Números falam por si. Mais do que vítimas, com raras exceções, contratantes de planos de saúde empresariais têm sido cumplices dos custos galopantes dos planos de saúde nos últimos anos, seja na ausência de sua própria gestão, seja na omissão quanto à sua representação em temas regulatórios, apenas para citar dois exemplos. Se os desafios (e oportunidades também, que fique claro) já eram enormes, o que dizer sobre alguns dos movimentos recentes de mercado que precisam ser compreendidos e analisados? Entre eles, apenas para citar alguns poucos:
- Qual será o impacto para os beneficiários de planos de saúde, tendo em vista a crescente concentração e mercantilização de prestadores de serviços médico-hospitalares e operadoras de planos de saúde?
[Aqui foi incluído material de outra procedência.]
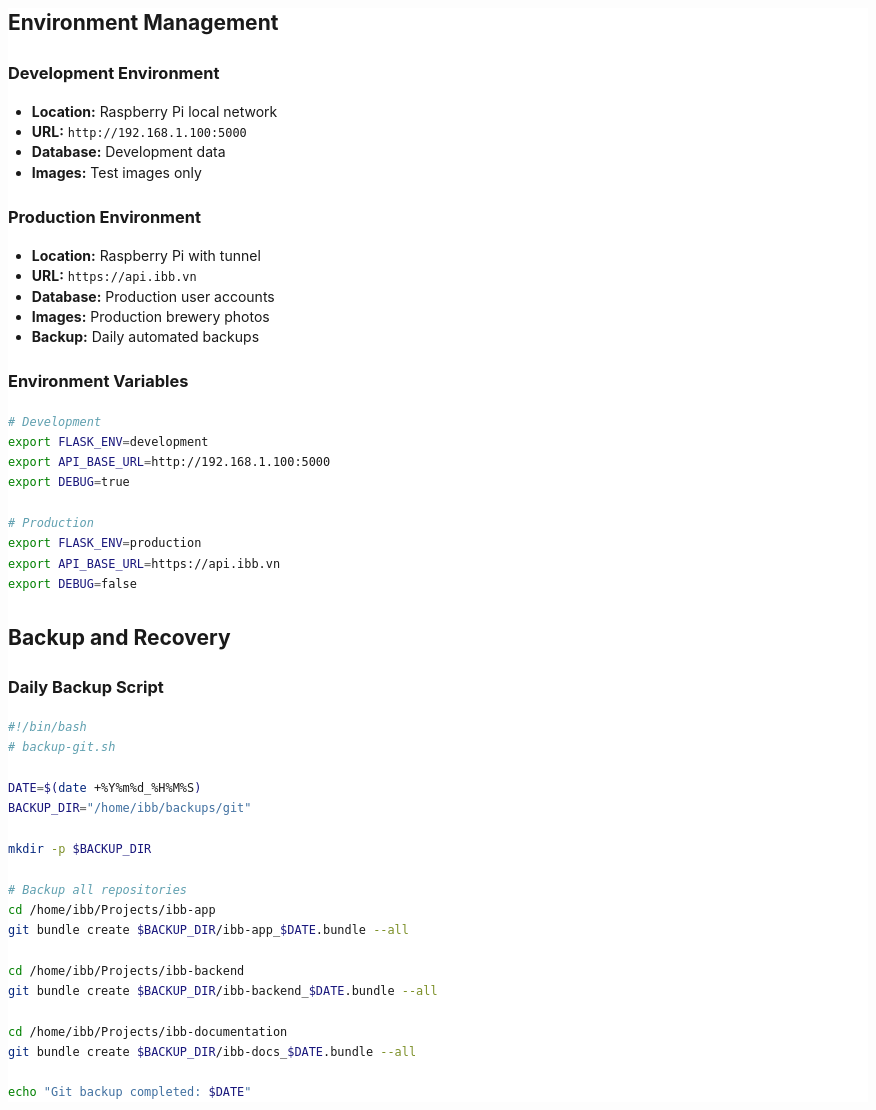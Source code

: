 ## Environment Management

### Development Environment
- **Location:** Raspberry Pi local network
- **URL:** `http://192.168.1.100:5000`
- **Database:** Development data
- **Images:** Test images only

### Production Environment  
- **Location:** Raspberry Pi with tunnel
- **URL:** `https://api.ibb.vn`
- **Database:** Production user accounts
- **Images:** Production brewery photos
- **Backup:** Daily automated backups

### Environment Variables
```bash
# Development
export FLASK_ENV=development
export API_BASE_URL=http://192.168.1.100:5000
export DEBUG=true

# Production
export FLASK_ENV=production  
export API_BASE_URL=https://api.ibb.vn
export DEBUG=false
```

## Backup and Recovery

### Daily Backup Script
```bash
#!/bin/bash
# backup-git.sh

DATE=$(date +%Y%m%d_%H%M%S)
BACKUP_DIR="/home/ibb/backups/git"

mkdir -p $BACKUP_DIR

# Backup all repositories
cd /home/ibb/Projects/ibb-app
git bundle create $BACKUP_DIR/ibb-app_$DATE.bundle --all

cd /home/ibb/Projects/ibb-backend  
git bundle create $BACKUP_DIR/ibb-backend_$DATE.bundle --all

cd /home/ibb/Projects/ibb-documentation
git bundle create $BACKUP_DIR/ibb-docs_$DATE.bundle --all

echo "Git backup completed: $DATE"
```
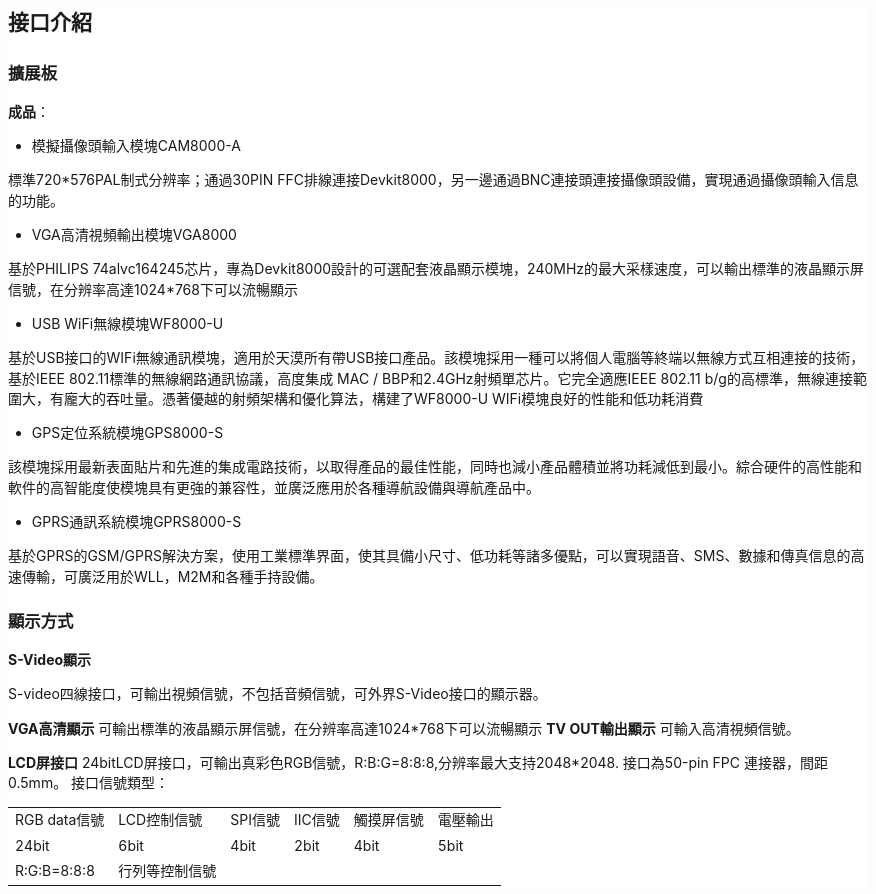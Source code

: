 ## 接口介紹

### 擴展板

**成品**：

-   模擬攝像頭輸入模塊CAM8000-A

標準720\*576PAL制式分辨率；通過30PIN
FFC排線連接Devkit8000，另一邊通過BNC連接頭連接攝像頭設備，實現通過攝像頭輸入信息的功能。

-   VGA高清視頻輸出模塊VGA8000

基於PHILIPS
74alvc164245芯片，專為Devkit8000設計的可選配套液晶顯示模塊，240MHz的最大采樣速度，可以輸出標準的液晶顯示屏信號，在分辨率高達1024\*768下可以流暢顯示

-   USB WiFi無線模塊WF8000-U

基於USB接口的WIFi無線通訊模塊，適用於天漠所有帶USB接口產品。該模塊採用一種可以將個人電腦等終端以無線方式互相連接的技術，基於IEEE
802.11標準的無線網路通訊協議，高度集成 MAC /
BBP和2.4GHz射頻單芯片。它完全適應IEEE 802.11
b/g的高標準，無線連接範圍大，有龐大的吞吐量。憑著優越的射頻架構和優化算法，構建了WF8000-U
WIFi模塊良好的性能和低功耗消費

-   GPS定位系統模塊GPS8000-S

該模塊採用最新表面貼片和先進的集成電路技術，以取得產品的最佳性能，同時也減小產品體積並將功耗減低到最小。綜合硬件的高性能和軟件的高智能度使模塊具有更強的兼容性，並廣泛應用於各種導航設備與導航產品中。

-   GPRS通訊系統模塊GPRS8000-S

基於GPRS的GSM/GPRS解決方案，使用工業標準界面，使其具備小尺寸、低功耗等諸多優點，可以實現語音、SMS、數據和傳真信息的高速傳輸，可廣泛用於WLL，M2M和各種手持設備。

### 顯示方式

**S-Video顯示**

S-video四線接口，可輸出視頻信號，不包括音頻信號，可外界S-Video接口的顯示器。

**VGA高清顯示**
 可輸出標準的液晶顯示屏信號，在分辨率高達1024\*768下可以流暢顯示
 **TV OUT輸出顯示**
 可輸入高清視頻信號。

**LCD屏接口**
24bitLCD屏接口，可輸出真彩色RGB信號，R:B:G=8:8:8,分辨率最大支持2048\*2048.
 接口為50-pin FPC 連接器，間距0.5mm。
 接口信號類型：

<table>
<tbody>
<tr class="odd">
<td align="left">RGB data信號</td>
<td align="left">LCD控制信號</td>
<td align="left">SPI信號</td>
<td align="left">IIC信號</td>
<td align="left">觸摸屏信號</td>
<td align="left">電壓輸出</td>
</tr>
<tr class="even">
<td align="left">24bit</td>
<td align="left">6bit</td>
<td align="left">4bit</td>
<td align="left">2bit</td>
<td align="left">4bit</td>
<td align="left">5bit</td>
</tr>
<tr class="odd">
<td align="left">R:G:B=8:8:8</td>
<td align="left">行列等控制信號</td>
- Por que as empresas contratantes não medem de forma técnica e isenta a sua própria VCMH uma vez que este índice baliza um importante componente do reajuste anual e revela importante subsídio para a gestão de saúde?
- Como empresas contratantes podem medir de forma isenta e técnica resultados de healthtecs que têm surgido com propostas de gestão em saúde?
- Por que empresas contratantes não exigem, de corretores e operadoras de planos de saúde, dados mais estruturados e indicadores inteligentes de gestão de sua população ao invés de se restringirem à sinistralidade de sua apólice?
- Por que empresas, de uma forma geral, não cobram da ANS a rediscussão das segmentações assistenciais previstas de forma a também considerar produtos mais acessíveis que contribuam para o crescimento do setor?
Pois bem, de uma forma ou outra temos visto muitos movimentos ao longo da cadeia de saúde, mas afinal, onde está Wally, o contratante de planos de saúde? Independentemente de suas particularidades, por que contratantes de planos de saúde empresariais insistem em não se organizar e dar voz à importância que têm neste grande e necessário redesenho da saúde suplementar? Parece não se darem conta de que são aqueles que financiam a imensa parte do sistema de saúde suplementar e, portanto, no mínimo têm a obrigação de contribuir para elevar a régua de eficiência do sistema como um todo. Será que nem a pandemia com todos os impactos sobre a saúde dos colaboradores e da população em geral os faz pensar a respeito?